JEC: I guess I just don’t see any need for it. When I first started taking pictures, I animated some element of the image so there was an actor in each picture. For example, the first of these constructed photographs that I made was a fan sitting on a pillow in what was supposed to be a living room, and so the fan was anthropomorphized and the actor in the image. Or in another picture there was a fork stuck in a refrigerator, so to a certain extent the fork is a stand-in for...the person. But as I continued to work I wanted to take...the actor/participant out, and put the viewer in, so the viewer would project [himself] into the space instead of standing outside of it looking at someone else. That was the idea.

THC: A number of your works involve flooding your models. Would you mind explaining how this idea came about and how it contributes to the message of your work?

JEC: Sure. Well, it really came about from a trip I took to Berlin in 1998 when I visited Potsdamer Platz after the fall of the Berlin Wall when it was a vast empty plain and look[ed] at all the plans for future development on that site. I picked up a couple of books in the bookstore there that had pictures of the sewer system and the subway system of Berlin as well as the bunkers under the Reichstag, and I think what I was struck by at the time was the optimism and energy and enthusiasm about the future with the unification of Germany, and I just kept thinking about the past.

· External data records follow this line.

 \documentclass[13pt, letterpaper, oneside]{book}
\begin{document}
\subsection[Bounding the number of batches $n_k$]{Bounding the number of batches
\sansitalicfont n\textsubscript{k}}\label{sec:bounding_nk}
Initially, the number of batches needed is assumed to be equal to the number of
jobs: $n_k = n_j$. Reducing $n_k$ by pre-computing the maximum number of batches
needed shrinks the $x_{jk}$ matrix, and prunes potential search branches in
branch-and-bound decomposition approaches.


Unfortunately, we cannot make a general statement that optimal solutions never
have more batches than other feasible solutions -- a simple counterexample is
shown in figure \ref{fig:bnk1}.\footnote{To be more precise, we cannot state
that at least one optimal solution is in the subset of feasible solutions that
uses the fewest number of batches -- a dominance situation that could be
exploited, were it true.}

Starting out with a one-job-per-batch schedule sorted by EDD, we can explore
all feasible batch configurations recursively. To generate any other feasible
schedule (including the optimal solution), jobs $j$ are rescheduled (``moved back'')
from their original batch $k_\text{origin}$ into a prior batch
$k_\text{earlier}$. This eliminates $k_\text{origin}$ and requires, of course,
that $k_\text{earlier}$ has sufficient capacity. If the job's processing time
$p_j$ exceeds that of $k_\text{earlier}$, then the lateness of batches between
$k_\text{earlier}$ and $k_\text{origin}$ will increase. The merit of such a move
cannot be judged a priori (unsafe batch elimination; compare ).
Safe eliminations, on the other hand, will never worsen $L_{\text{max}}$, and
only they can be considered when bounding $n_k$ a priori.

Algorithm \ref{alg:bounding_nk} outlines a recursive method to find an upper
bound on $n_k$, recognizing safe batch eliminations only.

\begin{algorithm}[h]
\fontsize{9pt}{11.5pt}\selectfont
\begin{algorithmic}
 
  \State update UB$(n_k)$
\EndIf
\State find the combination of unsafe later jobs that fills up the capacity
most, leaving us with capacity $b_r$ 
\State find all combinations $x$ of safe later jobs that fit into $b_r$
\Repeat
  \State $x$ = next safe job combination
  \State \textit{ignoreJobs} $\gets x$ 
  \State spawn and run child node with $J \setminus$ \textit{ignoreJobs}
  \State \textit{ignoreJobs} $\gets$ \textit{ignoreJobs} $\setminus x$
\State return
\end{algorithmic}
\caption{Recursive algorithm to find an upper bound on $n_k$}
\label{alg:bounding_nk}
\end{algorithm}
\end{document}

I was thinking about what was lost, and forgotten, and the historic unconscious. So when I first started to make pictures using water, I actually tried to work from some of these pictures of the sewers and subways. The first one that I felt succeeded with water was a picture called “Flooded Hallway,” which looks very much like one of the bunkers of the Reichstag. Water was really about memory and loss, and all those associations—the historic loss, I guess.

THC: It seems like the use of water in your work makes your photographs look less like photographs of physical constructed models and more like paintings. Was that intentional?

JEC: When I started using water I also started using more color, and so I began to think about [the pieces] differently, because the water involved the use of movement and reflection, and in many cases the light that was reflected off the water would break down the structure itself visually. So it became less about the walls and more about the surface plane of the image itself. So yeah, they were more related to painting in that sense. Instead of being about absence and deprivation, they were just the opposite—they became more about overflow, I guess, literally. And you know kind of sensory overload. But visually, they were more about the two-dimensional surface than the three-dimensional space.

This article has been revised to reflect the following correction:

CORRECTION: Oct. 18

An earlier version of this article incorrectly stated that James E. Casebere’s talk on Thursday at the Carpenter Center was at 8 p.m. In fact, it is scheduled for 6 p.m.